Upon arriving at the UAB ER we were ushered into a small waiting room where the three occupants were asked to leave.  We were asked to wait.  Ten difficult minutes passed before an ER aid stuck his head in and said “the doctor that worked on your daughter will be in to see you in a few minutes”.  Before we could exclaim “WORKED!” he was gone.  Minutes (an eternity) later we saw him in the hall, jumping up we yelled “worked?” he said, “I meant working”.  We took a deep breath.  Fifteen minutes on, the trauma team leader finally entered.

 

She began with, “your daughter is stable and will be operated on for internal bleeding tonight.  The injuries as you know are extensive and no one can tell you what you want to hear – that she will be OK.”  She detailed the injuries stressing the internal bleeding, the hip and the head.  

 

Stevie was moved to Neuro ICU, into the intense intensive care section – a large open area where nurses hovered like angels, and a monitor for everything.

 

Surgery from 11:30pm to 4:30am with recovery in the NICU.  Her bleeding spleen was removed and a bulge in an artery in her abdomen was repaired.

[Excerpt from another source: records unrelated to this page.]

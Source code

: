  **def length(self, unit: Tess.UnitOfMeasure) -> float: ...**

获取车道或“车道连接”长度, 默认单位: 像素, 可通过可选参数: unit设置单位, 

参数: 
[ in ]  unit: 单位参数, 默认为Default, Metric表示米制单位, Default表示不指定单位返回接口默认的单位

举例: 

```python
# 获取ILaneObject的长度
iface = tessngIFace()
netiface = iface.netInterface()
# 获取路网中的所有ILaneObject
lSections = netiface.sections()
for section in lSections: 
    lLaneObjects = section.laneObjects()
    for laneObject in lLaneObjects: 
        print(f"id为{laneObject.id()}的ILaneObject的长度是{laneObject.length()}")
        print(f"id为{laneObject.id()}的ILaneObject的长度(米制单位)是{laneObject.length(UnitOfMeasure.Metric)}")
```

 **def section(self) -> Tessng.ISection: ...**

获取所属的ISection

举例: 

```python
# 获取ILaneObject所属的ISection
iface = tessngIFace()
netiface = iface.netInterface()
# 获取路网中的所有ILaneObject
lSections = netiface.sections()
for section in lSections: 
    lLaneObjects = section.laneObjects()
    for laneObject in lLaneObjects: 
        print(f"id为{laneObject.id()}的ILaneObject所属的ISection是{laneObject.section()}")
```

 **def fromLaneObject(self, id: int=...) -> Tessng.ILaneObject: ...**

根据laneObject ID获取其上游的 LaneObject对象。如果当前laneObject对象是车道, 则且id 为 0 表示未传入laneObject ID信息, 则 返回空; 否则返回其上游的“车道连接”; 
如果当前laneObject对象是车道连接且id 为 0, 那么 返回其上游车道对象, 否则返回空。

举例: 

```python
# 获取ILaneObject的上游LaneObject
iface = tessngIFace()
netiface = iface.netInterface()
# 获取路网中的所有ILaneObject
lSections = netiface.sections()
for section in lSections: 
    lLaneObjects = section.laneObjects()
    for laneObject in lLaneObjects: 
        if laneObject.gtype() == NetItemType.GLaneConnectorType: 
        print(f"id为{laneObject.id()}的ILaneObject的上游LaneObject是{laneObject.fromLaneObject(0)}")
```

A whole was bored in the scull for a tube that could alternately monitor and relieve pressure in the brain cavity. A pin was inserted in her lower right leg to be used for traction to eleviate pressure on the hip. The small puncture to her right lung and the rib fractures were left to heal on their own. 

 

We saw first signs of consciousness at 1pm Saturday, with her right eye opening slightly as she responded to a loud “Stephanie!” by the nurse. 

 

Stevie spent nine days in neuro ICU and endured two hip surgeries (18th and 22nd) -- and many smaller though difficult trials along the way including a seizure during which her skull pressure went through the roof.  Otherwise, the pressure was elevated but not in the range that the neurologist expressed any concern.  With acquired brain injuries (ABI) post trauma brain pressure often causes as much or more damage than the initial impact.  Hence our relief that her pressure was no higher than it was.

 

On the 19th she had had enough of the breathing tube and pulled it out even though she was well restrained in her bed.  Pulling tubes out is a repeating theme.

 

During her stay in NICU we all had to observe visiting hours which Susan and I did faithfully.  On the Monday after the accident we moved into an efficiency apartment provide by UAB just two blocks from NICU.  These days were emotionally draining but as we were to learn the fact that we had adequate time to eat, rest and sleep was a luxury. 

 

Too many visitors to name them all.  Regulars included Jean and Henry, Spenser and Stacey, Trish and Ken, Roland, Sam, Nina and Sara Beth. 

 

The life threatening injuries were handled well in the first days of her stay but her mind and body are both far from OK.  On day 10, March 23, the neurologists gave their approval to have her moved to the neuro step down unit – a regular hospital room but with the nurses and PCTs (Patient Care Tech – for the old timers LPNs) that have neuro specific training.

 

At the end of her NICU stay, she had little use of her right side including arm and eyes did not move together. She responded to some things verbally and with facial expressions but had no short term memory. 

 

The most asked question is one that no one could answer, what will Stevie be like the rest of her life?